Work task: Without copying any picture, transcribe exactly the lines of the data below from the one containing "### Link Surge" through the one containing "- [ ] Shopping List Gen: Optimize".

Provided material:

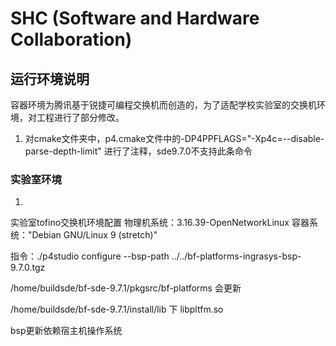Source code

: # SHC (Software and Hardware Collaboration)

## 运行环境说明
容器环境为腾讯基于锐捷可编程交换机而创造的，为了适配学校实验室的交换机环境，对工程进行了部分修改。
1. 对cmake文件夹中，p4.cmake文件中的-DP4PPFLAGS="-Xp4c=--disable-parse-depth-limit" 进行了注释，sde9.7.0不支持此条命令

### 实验室环境
1. 

实验室tofino交换机环境配置
物理机系统：3.16.39-OpenNetworkLinux
容器系统："Debian GNU/Linux 9 (stretch)"

指令：./p4studio configure --bsp-path ../../bf-platforms-ingrasys-bsp-9.7.0.tgz

/home/buildsde/bf-sde-9.7.1/pkgsrc/bf-platforms 会更新

/home/buildsde/bf-sde-9.7.1/install/lib 下 libpltfm.so 

bsp更新依赖宿主机操作系统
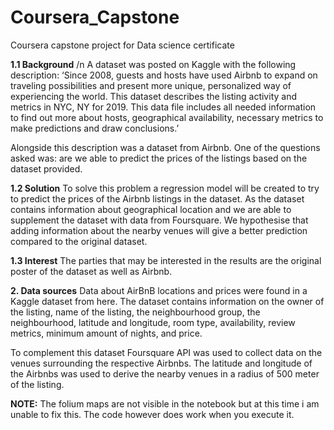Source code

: # Coursera_Capstone
Coursera capstone project for Data science certificate

**1.1	Background** /n
A dataset was posted on Kaggle with the following description:
‘Since 2008, guests and hosts have used Airbnb to expand on traveling possibilities and present more unique, personalized way of experiencing the world. This dataset describes the listing activity and metrics in NYC, NY for 2019. This data file includes all needed information to find out more about hosts, geographical availability, necessary metrics to make predictions and draw conclusions.’

Alongside this description was a dataset from Airbnb. One of the questions asked was:  are we able to predict the prices of the listings based on the dataset provided. 

**1.2	Solution**
To solve this problem a regression model will be created to try to predict the prices of the Airbnb listings in the dataset. As the dataset contains information about geographical location and we are able to supplement the dataset with data from Foursquare. We hypothesise that adding information about the nearby venues will give a better prediction compared to the original dataset.

**1.3 Interest**
The parties that may be interested in the results are the original poster of the dataset as well as Airbnb.


**2. Data sources**
Data about AirBnB locations and prices were found in a Kaggle dataset from here.  The dataset contains information on the owner of the listing, name of the listing, the neighbourhood group, the neighbourhood, latitude and longitude, room type, availability, review metrics, minimum amount of nights, and price.

To complement this dataset Foursquare API was used to collect data on the venues surrounding the respective Airbnbs. The latitude and longitude of the Airbnbs was used to derive the nearby venues in a radius of 500 meter of the listing.


**NOTE:** The folium maps are not visible in the notebook but at this time i am unable to fix this. The code however does work when you execute it.
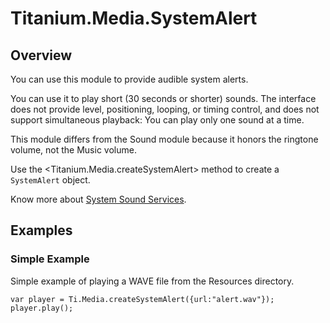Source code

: # Titanium.Media.SystemAlert

<TypeHeader/>

## Overview

You can use this module to provide audible system alerts.

You can use it to play short (30 seconds or shorter) sounds. The interface does not provide level, positioning,
looping, or timing control, and does not support simultaneous playback: You can play only one sound at a time.

This module differs from the Sound module because it honors the ringtone volume, not the Music volume.

Use the <Titanium.Media.createSystemAlert> method to create a `SystemAlert` object.

Know more about [System Sound Services](https://developer.apple.com/reference/audiotoolbox/1657326-system_sound_services).

## Examples

### Simple Example

Simple example of playing a WAVE file from the Resources directory.

    var player = Ti.Media.createSystemAlert({url:"alert.wav"});
    player.play();

<ApiDocs/>
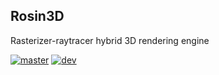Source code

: ## Rosin3D
Rasterizer-raytracer hybrid 3D rendering engine

[![master](https://travis-ci.org/jibini-media/rosin3d.svg?branch=master)](https://travis-ci.org/jibini-media/rosin3d)
[![dev](https://travis-ci.org/jibini-media/rosin3d.svg?branch=dev)](https://travis-ci.org/jibini-media/rosin3d)
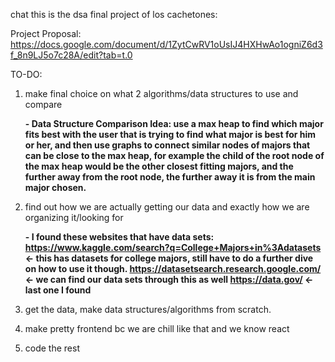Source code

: chat this is the dsa final project of los cachetones:

Project Proposal:
https://docs.google.com/document/d/1ZytCwRV1oUsIJ4HXHwAo1ogniZ6d3f_8n9LJ5o7c28A/edit?tab=t.0

TO-DO:

1. make final choice on what 2 algorithms/data structures to use and compare

   **- Data Structure Comparison Idea: use a max heap to find which major fits best with the user that is trying to find what major is best for him or her, and then use graphs to connect similar nodes of majors that can be close to the max heap, for example the child of the root node of the max heap would be the other closest fitting majors, and the further away from the root node, the further away it is from the main major chosen.**
     
2. find out how we are actually getting our data and exactly how we are organizing it/looking for

    **- I found these websites that have data sets:
         https://www.kaggle.com/search?q=College+Majors+in%3Adatasets <- this has datasets for college majors, still have to do a further dive on how to use it though.
         https://datasetsearch.research.google.com/ <- we can find our data sets through this as well
         https://data.gov/ <- last one I found**
        

4. get the data, make data structures/algorithms from scratch.
5. make pretty frontend bc we are chill like that and we know react
6. code the rest
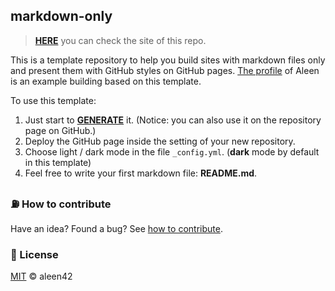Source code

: ## markdown-only

> [**HERE**](https://aleen42.github.io/markdown-only/) you can check the site of this repo.

This is a template repository to help you build sites with markdown files only and present them with GitHub styles on GitHub pages. [The profile](https://profile.aleen42.com) of Aleen is an example building based on this template.

To use this template:

1. Just start to [**GENERATE**](https://github.com/aleen42/markdown-only/generate) it. (Notice: you can also use it on the repository page on GitHub.)
2. Deploy the GitHub page inside the setting of your new repository.
3. Choose light / dark mode in the file `_config.yml`. (**dark** mode by default in this template)
4. Feel free to write your first markdown file: **README.md**.

### :fuelpump: How to contribute

Have an idea? Found a bug? See [how to contribute](https://wiki.aleen42.com/contribution.html).

### :scroll: License

[MIT](https://wiki.aleen42.com/MIT.html) © aleen42
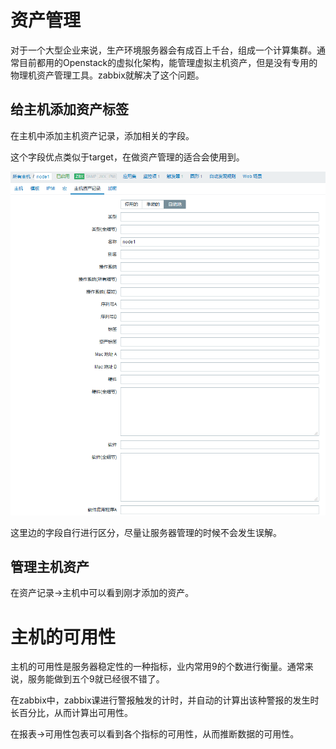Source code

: # 资产管理

对于一个大型企业来说，生产环境服务器会有成百上千台，组成一个计算集群。通常目前都用的Openstack的虚拟化架构，能管理虚拟主机资产，但是没有专用的物理机资产管理工具。zabbix就解决了这个问题。

## 给主机添加资产标签

在主机中添加主机资产记录，添加相关的字段。

这个字段优点类似于target，在做资产管理的适合会使用到。

![5.png](.\img\5.png)

这里边的字段自行进行区分，尽量让服务器管理的时候不会发生误解。

## 管理主机资产

在资产记录->主机中可以看到刚才添加的资产。

# 主机的可用性

主机的可用性是服务器稳定性的一种指标，业内常用9的个数进行衡量。通常来说，服务能做到五个9就已经很不错了。

在zabbix中，zabbix课进行警报触发的计时，并自动的计算出该种警报的发生时长百分比，从而计算出可用性。

在报表->可用性包表可以看到各个指标的可用性，从而推断数据的可用性。

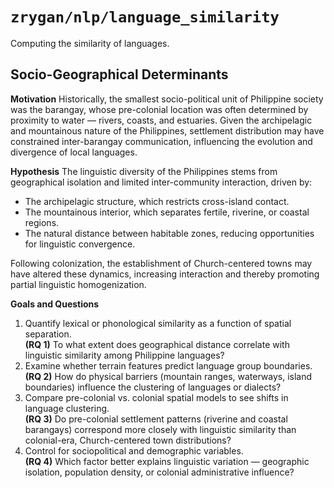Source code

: # `zrygan/nlp/language_similarity`

Computing the similarity of languages.

## Socio-Geographical Determinants

**Motivation** Historically, the smallest socio-political unit of Philippine society was the barangay, whose pre-colonial location was often determined by proximity to water — rivers, coasts, and estuaries.
Given the archipelagic and mountainous nature of the Philippines, settlement distribution may have constrained inter-barangay communication, influencing the evolution and divergence of local languages.

**Hypothesis** The linguistic diversity of the Philippines stems from geographical isolation and limited inter-community interaction, driven by:
- The archipelagic structure, which restricts cross-island contact.
- The mountainous interior, which separates fertile, riverine, or coastal regions.
- The natural distance between habitable zones, reducing opportunities for linguistic convergence.

Following colonization, the establishment of Church-centered towns may have altered these dynamics, increasing interaction and thereby promoting partial linguistic homogenization.

**Goals and Questions**
1. Quantify lexical or phonological similarity as a function of spatial separation.<br> 
**(RQ 1)** To what extent does geographical distance correlate with linguistic similarity among Philippine languages?
1. Examine whether terrain features predict language group boundaries.<br> 
**(RQ 2)** How do physical barriers (mountain ranges, waterways, island boundaries) influence the clustering of languages or dialects?
1. Compare pre-colonial vs. colonial spatial models to see shifts in language clustering. <br>
**(RQ 3)** Do pre-colonial settlement patterns (riverine and coastal barangays) correspond more closely with linguistic similarity than colonial-era, Church-centered town distributions?
1. Control for sociopolitical and demographic variables. <br>
**(RQ 4)** Which factor better explains linguistic variation — geographic isolation, population density, or colonial administrative influence?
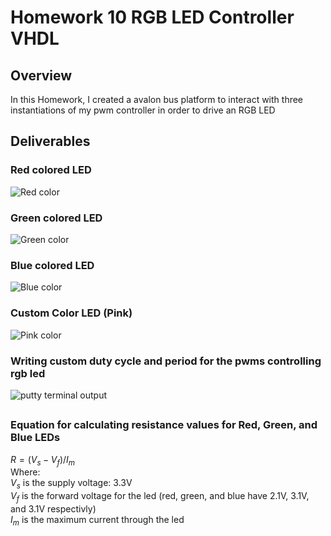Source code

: # Homework 10 RGB LED Controller VHDL
## Overview
In this Homework, I created a avalon bus platform to interact with three instantiations of my pwm controller in order to drive an RGB LED
## Deliverables
### Red colored LED
![Red color](./assets/IanCrittenden_HW-10_5.jpg)
### Green colored LED
![Green color](./assets/IanCrittenden_HW-10_4.jpg)
### Blue colored LED
![Blue color](./assets/IanCrittenden_HW-10_3.jpg)
### Custom Color LED (Pink)
![Pink color](./assets/IanCrittenden_HW-10_2.jpg)
### Writing custom duty cycle and period for the pwms controlling rgb led
![putty terminal output](./assets/IanCrittenden_HW-10_1_SC.png)
## 
### Equation for calculating resistance values for Red, Green, and Blue LEDs
$R = (V_s - V_f)/I_m$  
Where:  
$V_s$ is the supply voltage: 3.3V  
$V_f$ is the forward voltage for the led (red, green, and blue have 2.1V, 3.1V, and 3.1V respectivly)  
$I_m$ is the maximum current through the led  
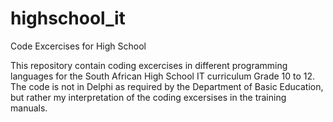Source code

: # highschool_it
 Code Excercises for High School

This repository contain coding excercises in different programming languages for the South African High School IT curriculum Grade 10 to 12. The code is not in Delphi as required by the Department of Basic Education, but rather my interpretation of the coding excersises in the training manuals. 
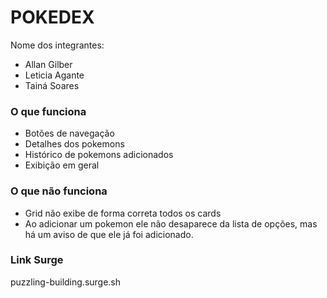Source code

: # POKEDEX

Nome dos integrantes: 
- Allan Gilber
- Leticia Agante
- Tainá Soares

### O que funciona
- Botões de navegação
- Detalhes dos pokemons
- Histórico de pokemons adicionados
- Exibição em geral

### O que não funciona
- Grid não exibe de forma correta todos os cards
- Ao adicionar um pokemon ele não desaparece da lista de opções, mas há um aviso de que ele já foi adicionado.

### Link Surge 
 puzzling-building.surge.sh
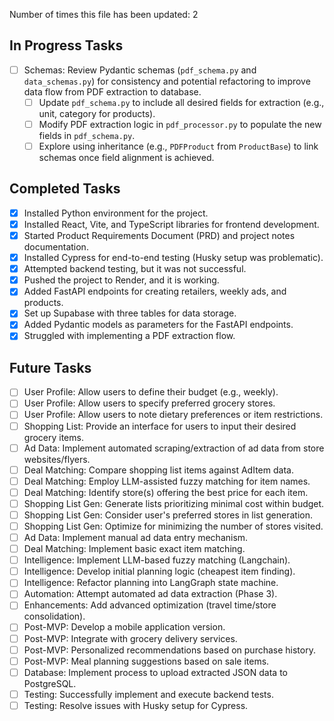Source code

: Number of times this file has been updated: 2

## In Progress Tasks

- [ ] Schemas: Review Pydantic schemas (`pdf_schema.py` and `data_schemas.py`) for consistency and potential refactoring to improve data flow from PDF extraction to database.
  - [ ] Update `pdf_schema.py` to include all desired fields for extraction (e.g., unit, category for products).
  - [ ] Modify PDF extraction logic in `pdf_processor.py` to populate the new fields in `pdf_schema.py`.
  - [ ] Explore using inheritance (e.g., `PDFProduct` from `ProductBase`) to link schemas once field alignment is achieved.

## Completed Tasks

- [x] Installed Python environment for the project.
- [x] Installed React, Vite, and TypeScript libraries for frontend development.
- [x] Started Product Requirements Document (PRD) and project notes documentation.
- [x] Installed Cypress for end-to-end testing (Husky setup was problematic).
- [x] Attempted backend testing, but it was not successful.
- [x] Pushed the project to Render, and it is working.
- [x] Added FastAPI endpoints for creating retailers, weekly ads, and products.
- [x] Set up Supabase with three tables for data storage.
- [x] Added Pydantic models as parameters for the FastAPI endpoints.
- [x] Struggled with implementing a PDF extraction flow.

## Future Tasks

- [ ] User Profile: Allow users to define their budget (e.g., weekly).
- [ ] User Profile: Allow users to specify preferred grocery stores.
- [ ] User Profile: Allow users to note dietary preferences or item restrictions.
- [ ] Shopping List: Provide an interface for users to input their desired grocery items.
- [ ] Ad Data: Implement automated scraping/extraction of ad data from store websites/flyers.
- [ ] Deal Matching: Compare shopping list items against AdItem data.
- [ ] Deal Matching: Employ LLM-assisted fuzzy matching for item names.
- [ ] Deal Matching: Identify store(s) offering the best price for each item.
- [ ] Shopping List Gen: Generate lists prioritizing minimal cost within budget.
- [ ] Shopping List Gen: Consider user's preferred stores in list generation.
- [ ] Shopping List Gen: Optimize for minimizing the number of stores visited.
- [ ] Ad Data: Implement manual ad data entry mechanism.
- [ ] Deal Matching: Implement basic exact item matching.
- [ ] Intelligence: Implement LLM-based fuzzy matching (Langchain).
- [ ] Intelligence: Develop initial planning logic (cheapest item finding).
- [ ] Intelligence: Refactor planning into LangGraph state machine.
- [ ] Automation: Attempt automated ad data extraction (Phase 3).
- [ ] Enhancements: Add advanced optimization (travel time/store consolidation).
- [ ] Post-MVP: Develop a mobile application version.
- [ ] Post-MVP: Integrate with grocery delivery services.
- [ ] Post-MVP: Personalized recommendations based on purchase history.
- [ ] Post-MVP: Meal planning suggestions based on sale items.
- [ ] Database: Implement process to upload extracted JSON data to PostgreSQL.
- [ ] Testing: Successfully implement and execute backend tests.
- [ ] Testing: Resolve issues with Husky setup for Cypress.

Response:
### Link Surge 
 puzzling-building.surge.sh
Source code

: Number of times this file has been updated: 2

## In Progress Tasks

- [ ] Schemas: Review Pydantic schemas (`pdf_schema.py` and `data_schemas.py`) for consistency and potential refactoring to improve data flow from PDF extraction to database.
  - [ ] Update `pdf_schema.py` to include all desired fields for extraction (e.g., unit, category for products).
  - [ ] Modify PDF extraction logic in `pdf_processor.py` to populate the new fields in `pdf_schema.py`.
  - [ ] Explore using inheritance (e.g., `PDFProduct` from `ProductBase`) to link schemas once field alignment is achieved.

## Completed Tasks

- [x] Installed Python environment for the project.
- [x] Installed React, Vite, and TypeScript libraries for frontend development.
- [x] Started Product Requirements Document (PRD) and project notes documentation.
- [x] Installed Cypress for end-to-end testing (Husky setup was problematic).
- [x] Attempted backend testing, but it was not successful.
- [x] Pushed the project to Render, and it is working.
- [x] Added FastAPI endpoints for creating retailers, weekly ads, and products.
- [x] Set up Supabase with three tables for data storage.
- [x] Added Pydantic models as parameters for the FastAPI endpoints.
- [x] Struggled with implementing a PDF extraction flow.

## Future Tasks

- [ ] User Profile: Allow users to define their budget (e.g., weekly).
- [ ] User Profile: Allow users to specify preferred grocery stores.
- [ ] User Profile: Allow users to note dietary preferences or item restrictions.
- [ ] Shopping List: Provide an interface for users to input their desired grocery items.
- [ ] Ad Data: Implement automated scraping/extraction of ad data from store websites/flyers.
- [ ] Deal Matching: Compare shopping list items against AdItem data.
- [ ] Deal Matching: Employ LLM-assisted fuzzy matching for item names.
- [ ] Deal Matching: Identify store(s) offering the best price for each item.
- [ ] Shopping List Gen: Generate lists prioritizing minimal cost within budget.
- [ ] Shopping List Gen: Consider user's preferred stores in list generation.
- [ ] Shopping List Gen: Optimize for minimizing the number of stores visited.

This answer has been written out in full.